Получил ли ты то письмо мое (последнее), где я прошу тебя съездить к Некрасову и Калиновскому? Вообще, друг мой, еще раз умоляю тебя, в каждом письме своем уведомляй, что "такое-то письмо твое, дескать, мною получено" и т. д. Это важно. Пойми это. Да еще умоляю тебя, бесценный мой, поступить по моей просьбе в последнем письме, то есть съездить и к Некрасову и к Калиновскому. Конечно, повергаю всё на твое соображение. (Могут выйти обстоятельства, каких я не знаю.) Но согласись сам, что совет мой довольно основателен и что к этим людям не худо бы съездить.
Краевский еще в четверг обещал тебе на днях дать знать. Вот, уж вторник. Надо признаться, что они-таки тянут.
Насчет Кушелева я, конечно, согласен и благодарю вас обоих (тебя и Майкова). 2000 не худо, но какие же 3 части. Разве "Степанчиково" в 3-й. Но это в том случае, если Краевский напечатает в этом году (настаивай, голубчик, чтоб в этом году).
NВ. Да вот еще что: помнишь - литературные суждения п<олковни>ка Ростанева о литературе, о журналах, об учености "Отеч<ественных> записок" и проч. Непременное условие: чтоб ни одной строчки Краевский не выбрасывал из этого разговора. Мнение по<лковни>ка Ростанева не может ни унизить, ни обидеть Краевского. Пожалуйста, настой на этом. (2) Особенно упомяни.

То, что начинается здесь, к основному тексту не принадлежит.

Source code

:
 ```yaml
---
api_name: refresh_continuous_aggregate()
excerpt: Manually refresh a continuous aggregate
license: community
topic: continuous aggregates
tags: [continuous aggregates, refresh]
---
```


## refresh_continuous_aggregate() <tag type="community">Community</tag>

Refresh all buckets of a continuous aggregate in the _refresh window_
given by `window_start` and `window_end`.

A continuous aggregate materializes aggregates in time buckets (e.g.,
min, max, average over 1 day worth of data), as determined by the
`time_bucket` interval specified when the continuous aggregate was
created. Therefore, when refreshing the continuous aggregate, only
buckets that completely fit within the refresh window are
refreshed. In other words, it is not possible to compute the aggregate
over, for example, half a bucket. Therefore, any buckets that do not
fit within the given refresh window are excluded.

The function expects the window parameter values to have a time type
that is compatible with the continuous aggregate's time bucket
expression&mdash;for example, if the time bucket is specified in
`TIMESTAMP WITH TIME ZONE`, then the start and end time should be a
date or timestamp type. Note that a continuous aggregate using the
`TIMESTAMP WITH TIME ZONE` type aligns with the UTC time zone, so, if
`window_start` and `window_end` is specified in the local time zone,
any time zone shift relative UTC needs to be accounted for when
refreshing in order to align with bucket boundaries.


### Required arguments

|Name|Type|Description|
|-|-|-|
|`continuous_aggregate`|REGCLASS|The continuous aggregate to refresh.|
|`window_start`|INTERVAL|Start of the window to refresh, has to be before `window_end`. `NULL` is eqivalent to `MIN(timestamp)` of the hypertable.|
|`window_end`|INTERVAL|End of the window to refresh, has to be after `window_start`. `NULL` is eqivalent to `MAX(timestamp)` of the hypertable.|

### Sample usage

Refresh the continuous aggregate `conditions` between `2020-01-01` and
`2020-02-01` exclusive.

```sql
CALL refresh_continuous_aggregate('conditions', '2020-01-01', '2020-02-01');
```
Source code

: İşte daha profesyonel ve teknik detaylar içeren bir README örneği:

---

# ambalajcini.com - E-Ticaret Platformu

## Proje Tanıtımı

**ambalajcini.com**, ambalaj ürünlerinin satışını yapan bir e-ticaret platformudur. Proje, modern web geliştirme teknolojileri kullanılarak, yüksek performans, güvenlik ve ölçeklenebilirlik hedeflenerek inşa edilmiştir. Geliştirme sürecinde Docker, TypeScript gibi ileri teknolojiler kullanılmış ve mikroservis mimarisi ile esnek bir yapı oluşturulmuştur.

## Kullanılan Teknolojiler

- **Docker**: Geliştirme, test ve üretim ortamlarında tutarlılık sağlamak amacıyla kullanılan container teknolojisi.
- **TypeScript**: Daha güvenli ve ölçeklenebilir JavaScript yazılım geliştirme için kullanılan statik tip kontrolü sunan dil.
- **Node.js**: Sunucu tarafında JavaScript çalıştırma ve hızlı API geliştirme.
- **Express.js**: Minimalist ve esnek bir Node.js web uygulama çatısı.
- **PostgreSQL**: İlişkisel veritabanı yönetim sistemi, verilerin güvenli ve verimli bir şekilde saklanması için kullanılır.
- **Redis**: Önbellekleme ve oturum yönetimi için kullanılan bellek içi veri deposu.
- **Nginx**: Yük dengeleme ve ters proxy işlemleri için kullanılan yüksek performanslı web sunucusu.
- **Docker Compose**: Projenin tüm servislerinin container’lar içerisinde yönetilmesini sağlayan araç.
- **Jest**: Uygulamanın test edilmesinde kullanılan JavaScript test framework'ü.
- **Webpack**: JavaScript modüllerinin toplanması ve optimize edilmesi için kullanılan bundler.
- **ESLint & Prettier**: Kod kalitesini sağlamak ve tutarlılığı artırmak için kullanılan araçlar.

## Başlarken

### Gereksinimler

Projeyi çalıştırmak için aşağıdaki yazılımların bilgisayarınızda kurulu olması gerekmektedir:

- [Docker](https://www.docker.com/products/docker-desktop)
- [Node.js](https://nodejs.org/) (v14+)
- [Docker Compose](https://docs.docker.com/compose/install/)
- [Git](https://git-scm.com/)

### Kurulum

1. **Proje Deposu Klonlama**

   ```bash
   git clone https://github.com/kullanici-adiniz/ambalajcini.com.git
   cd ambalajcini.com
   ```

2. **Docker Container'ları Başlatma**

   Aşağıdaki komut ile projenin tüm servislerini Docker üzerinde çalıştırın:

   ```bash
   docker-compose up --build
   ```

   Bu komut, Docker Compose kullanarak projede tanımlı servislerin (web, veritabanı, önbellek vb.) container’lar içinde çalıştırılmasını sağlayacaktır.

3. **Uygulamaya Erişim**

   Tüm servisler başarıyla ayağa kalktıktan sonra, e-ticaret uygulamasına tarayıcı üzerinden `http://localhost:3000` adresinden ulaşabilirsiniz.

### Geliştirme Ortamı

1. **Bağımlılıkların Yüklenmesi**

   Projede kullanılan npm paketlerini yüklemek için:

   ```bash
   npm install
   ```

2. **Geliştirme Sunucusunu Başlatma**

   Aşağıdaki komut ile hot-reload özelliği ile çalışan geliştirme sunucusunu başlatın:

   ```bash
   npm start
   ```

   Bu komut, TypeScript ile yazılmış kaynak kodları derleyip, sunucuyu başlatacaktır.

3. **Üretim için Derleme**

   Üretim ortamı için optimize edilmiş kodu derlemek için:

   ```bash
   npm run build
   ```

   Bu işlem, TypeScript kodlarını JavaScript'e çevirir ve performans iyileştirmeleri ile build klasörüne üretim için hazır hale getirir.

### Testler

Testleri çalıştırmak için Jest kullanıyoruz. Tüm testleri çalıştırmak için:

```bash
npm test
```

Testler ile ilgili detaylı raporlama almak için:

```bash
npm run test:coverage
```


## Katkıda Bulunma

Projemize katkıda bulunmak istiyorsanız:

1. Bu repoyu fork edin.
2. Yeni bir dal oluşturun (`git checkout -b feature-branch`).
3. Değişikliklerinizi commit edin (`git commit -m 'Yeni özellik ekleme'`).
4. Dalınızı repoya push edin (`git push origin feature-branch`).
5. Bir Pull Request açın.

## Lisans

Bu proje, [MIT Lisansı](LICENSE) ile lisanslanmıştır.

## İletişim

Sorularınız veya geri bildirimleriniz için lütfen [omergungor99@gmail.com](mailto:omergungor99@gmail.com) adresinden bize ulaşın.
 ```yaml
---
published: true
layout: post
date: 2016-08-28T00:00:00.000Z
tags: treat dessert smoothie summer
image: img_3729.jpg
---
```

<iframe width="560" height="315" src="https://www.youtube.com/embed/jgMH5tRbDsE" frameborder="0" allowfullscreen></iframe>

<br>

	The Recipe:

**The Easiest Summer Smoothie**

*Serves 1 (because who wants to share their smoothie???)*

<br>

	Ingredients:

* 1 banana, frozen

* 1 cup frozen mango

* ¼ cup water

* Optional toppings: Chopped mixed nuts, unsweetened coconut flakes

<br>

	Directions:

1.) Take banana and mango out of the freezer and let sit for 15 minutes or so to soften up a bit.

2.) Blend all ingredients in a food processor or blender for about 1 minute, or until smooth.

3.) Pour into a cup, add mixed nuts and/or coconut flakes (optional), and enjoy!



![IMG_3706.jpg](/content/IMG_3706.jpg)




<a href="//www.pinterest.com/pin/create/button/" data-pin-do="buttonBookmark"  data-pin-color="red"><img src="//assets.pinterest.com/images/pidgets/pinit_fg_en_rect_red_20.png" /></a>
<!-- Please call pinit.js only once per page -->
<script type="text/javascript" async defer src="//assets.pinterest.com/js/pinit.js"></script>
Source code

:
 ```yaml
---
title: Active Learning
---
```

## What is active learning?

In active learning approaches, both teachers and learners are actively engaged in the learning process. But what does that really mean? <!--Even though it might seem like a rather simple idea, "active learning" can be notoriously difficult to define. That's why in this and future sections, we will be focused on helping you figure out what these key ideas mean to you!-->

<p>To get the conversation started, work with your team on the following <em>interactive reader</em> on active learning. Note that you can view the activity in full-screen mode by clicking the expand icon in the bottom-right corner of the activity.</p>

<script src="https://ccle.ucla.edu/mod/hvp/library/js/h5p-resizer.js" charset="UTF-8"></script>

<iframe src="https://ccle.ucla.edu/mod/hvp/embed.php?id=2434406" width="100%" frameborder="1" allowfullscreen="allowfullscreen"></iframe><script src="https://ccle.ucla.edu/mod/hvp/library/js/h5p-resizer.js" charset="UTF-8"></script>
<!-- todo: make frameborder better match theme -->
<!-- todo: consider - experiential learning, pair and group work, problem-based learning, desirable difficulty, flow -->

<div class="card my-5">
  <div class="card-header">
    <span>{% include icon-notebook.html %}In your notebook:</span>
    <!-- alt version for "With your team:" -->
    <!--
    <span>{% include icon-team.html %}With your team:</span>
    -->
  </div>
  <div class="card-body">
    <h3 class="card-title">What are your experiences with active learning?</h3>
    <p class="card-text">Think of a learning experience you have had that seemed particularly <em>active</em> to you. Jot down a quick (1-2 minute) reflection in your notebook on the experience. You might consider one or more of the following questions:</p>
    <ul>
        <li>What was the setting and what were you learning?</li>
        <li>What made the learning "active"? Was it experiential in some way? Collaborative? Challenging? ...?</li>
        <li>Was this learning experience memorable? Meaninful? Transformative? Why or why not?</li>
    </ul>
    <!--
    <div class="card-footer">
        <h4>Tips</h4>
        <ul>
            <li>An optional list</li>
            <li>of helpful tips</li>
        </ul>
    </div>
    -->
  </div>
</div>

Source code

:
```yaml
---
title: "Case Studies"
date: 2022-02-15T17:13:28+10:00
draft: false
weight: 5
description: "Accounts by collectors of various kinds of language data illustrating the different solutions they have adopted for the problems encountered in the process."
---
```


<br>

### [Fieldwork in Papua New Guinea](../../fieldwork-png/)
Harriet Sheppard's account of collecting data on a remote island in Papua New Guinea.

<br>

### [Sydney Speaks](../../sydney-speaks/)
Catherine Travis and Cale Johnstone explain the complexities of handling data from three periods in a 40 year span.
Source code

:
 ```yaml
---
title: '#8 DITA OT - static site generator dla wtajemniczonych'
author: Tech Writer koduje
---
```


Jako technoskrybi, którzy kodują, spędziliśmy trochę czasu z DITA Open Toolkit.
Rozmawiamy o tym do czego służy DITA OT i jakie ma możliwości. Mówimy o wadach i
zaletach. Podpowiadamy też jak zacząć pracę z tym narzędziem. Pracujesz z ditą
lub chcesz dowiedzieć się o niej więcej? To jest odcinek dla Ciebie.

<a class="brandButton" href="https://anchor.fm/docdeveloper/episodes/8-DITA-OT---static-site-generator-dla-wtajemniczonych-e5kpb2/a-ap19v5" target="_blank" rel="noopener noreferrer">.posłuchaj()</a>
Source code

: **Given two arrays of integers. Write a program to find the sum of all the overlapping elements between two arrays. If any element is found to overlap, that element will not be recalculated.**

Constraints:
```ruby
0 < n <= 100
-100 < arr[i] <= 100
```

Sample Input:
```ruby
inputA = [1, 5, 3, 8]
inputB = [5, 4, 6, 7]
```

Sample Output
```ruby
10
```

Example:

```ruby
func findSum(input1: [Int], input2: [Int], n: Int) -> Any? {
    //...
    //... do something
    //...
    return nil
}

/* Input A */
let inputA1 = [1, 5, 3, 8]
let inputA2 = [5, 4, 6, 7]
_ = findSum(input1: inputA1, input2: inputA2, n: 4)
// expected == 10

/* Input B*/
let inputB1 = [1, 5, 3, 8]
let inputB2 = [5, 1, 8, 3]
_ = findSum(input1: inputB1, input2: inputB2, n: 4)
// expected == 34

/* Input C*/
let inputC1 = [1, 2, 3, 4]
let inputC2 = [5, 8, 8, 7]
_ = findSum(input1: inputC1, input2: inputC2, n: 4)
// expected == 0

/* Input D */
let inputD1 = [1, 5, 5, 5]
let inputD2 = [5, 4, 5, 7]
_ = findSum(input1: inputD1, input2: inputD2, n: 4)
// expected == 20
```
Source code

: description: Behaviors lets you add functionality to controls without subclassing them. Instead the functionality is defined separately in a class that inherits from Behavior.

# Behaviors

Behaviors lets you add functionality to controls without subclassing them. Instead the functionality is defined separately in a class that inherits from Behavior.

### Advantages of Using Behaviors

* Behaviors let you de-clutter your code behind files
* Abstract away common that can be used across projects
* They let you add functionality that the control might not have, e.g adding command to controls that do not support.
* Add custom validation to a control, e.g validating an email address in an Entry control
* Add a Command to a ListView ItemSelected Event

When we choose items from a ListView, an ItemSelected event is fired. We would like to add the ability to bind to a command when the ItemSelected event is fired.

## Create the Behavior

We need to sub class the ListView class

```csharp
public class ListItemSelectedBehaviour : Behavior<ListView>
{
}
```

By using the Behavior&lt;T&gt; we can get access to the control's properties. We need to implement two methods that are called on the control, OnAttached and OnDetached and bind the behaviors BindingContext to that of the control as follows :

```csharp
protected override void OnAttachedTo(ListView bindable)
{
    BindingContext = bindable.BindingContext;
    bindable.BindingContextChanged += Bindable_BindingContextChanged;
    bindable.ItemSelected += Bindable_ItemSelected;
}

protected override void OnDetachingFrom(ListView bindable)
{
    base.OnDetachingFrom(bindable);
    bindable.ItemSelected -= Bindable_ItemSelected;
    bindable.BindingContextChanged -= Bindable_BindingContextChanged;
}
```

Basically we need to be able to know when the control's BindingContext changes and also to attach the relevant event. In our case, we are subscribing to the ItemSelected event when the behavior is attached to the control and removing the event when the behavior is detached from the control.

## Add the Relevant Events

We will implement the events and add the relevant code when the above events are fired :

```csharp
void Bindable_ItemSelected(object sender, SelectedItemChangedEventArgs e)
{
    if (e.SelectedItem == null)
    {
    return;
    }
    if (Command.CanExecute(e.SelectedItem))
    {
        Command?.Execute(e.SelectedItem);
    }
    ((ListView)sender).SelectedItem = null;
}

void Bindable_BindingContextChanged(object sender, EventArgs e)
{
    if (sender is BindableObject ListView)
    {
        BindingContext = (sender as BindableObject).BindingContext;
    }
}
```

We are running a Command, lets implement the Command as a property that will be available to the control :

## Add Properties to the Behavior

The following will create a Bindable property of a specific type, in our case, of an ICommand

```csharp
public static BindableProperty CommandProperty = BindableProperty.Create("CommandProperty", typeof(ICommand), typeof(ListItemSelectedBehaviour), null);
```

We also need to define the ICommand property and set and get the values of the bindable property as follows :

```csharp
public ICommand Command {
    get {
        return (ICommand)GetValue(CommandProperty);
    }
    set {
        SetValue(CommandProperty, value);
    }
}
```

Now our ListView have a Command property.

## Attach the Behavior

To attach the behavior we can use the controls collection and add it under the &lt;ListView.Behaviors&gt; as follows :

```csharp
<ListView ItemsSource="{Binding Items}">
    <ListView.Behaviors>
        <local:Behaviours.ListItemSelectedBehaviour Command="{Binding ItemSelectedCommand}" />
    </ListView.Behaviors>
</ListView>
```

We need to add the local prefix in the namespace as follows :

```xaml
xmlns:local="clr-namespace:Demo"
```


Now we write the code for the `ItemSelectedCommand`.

Деньги твои я получил и благодарил тебя, ты уже знаешь.
Просьба моя в Петербург отправлена. Жду. Но очень еще долго, может быть, тебя не увижу. Будут справки и проч. Так я предвижу. Разве месяца через два.
Прощай, мой бесценный. Обнимаю тебя и целую. Твой брат преданный тебе
Кланяйся всем своим. Врангель не пишет, что с ним? Я послал письмо через него Тотлебену. Не получил ответа. Недели две прошло.
(1) было: очень
(2) было: и на этом
164. А. И. ГЕЙБОВИЧУ
23 октября 1859. Тверь
Добрейший и незабвенный друг наш, благороднейший Артемий Иванович, не стану перед Вами оправдываться в долгом молчании, но если перед Вами виноват, то, клянусь, без вины! Я и жена, мы Вас и всё милое семейство Ваше не только не забывали, но, кажется, не проходило дня, чтоб не вспоминали об Вас и вспоминали с горячим сердцем. Когда я получил здесь письмо Ваше, которое Вы начали так не по-дружески "милостивым государем", то меня замучили угрызения совести, и я упрекнул себя за долгое молчание. Правда, написать письмо было можно и раньше, но дела мои до того не устроивались, что едва лишь соберусь писать, как тотчас же падает на нос какое-нибудь головоломное дело: бегай, советуйся, проси и отписывайся. Впрочем, так не расскажешь; лучше опишу Вам всё наше странствие с самого 2-го июля, и, по рассказу, сами увидите, чем я так особенно был занят и что именно меня тревожило.